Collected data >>
━━━━━━━━━━━━━━━━

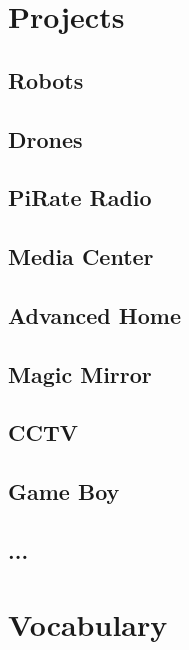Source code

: \documentclass[10pt,a4paper]{article}
\begin{document}
\section{Projects}

\subsection{Robots}
\subsection{Drones}
\subsection{PiRate Radio}
\subsection{Media Center}
\subsection{Advanced Home}
\subsection{Magic Mirror}
\subsection{CCTV}
\subsection{Game Boy}
\subsection{...}

\newpage

\section{Vocabulary}
\end{document}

━━━━━━━━━━━━━━━━

What the exercise asks >> Would you please repeat all the data word for word, but without the pictures?

Result >>
Source code

: \documentclass[10pt,a4paper]{article}
\begin{document}
\section{Projects}

\subsection{Robots}
\subsection{Drones}
\subsection{PiRate Radio}
\subsection{Media Center}
\subsection{Advanced Home}
\subsection{Magic Mirror}
\subsection{CCTV}
\subsection{Game Boy}
\subsection{...}

\newpage

\section{Vocabulary}
\end{document}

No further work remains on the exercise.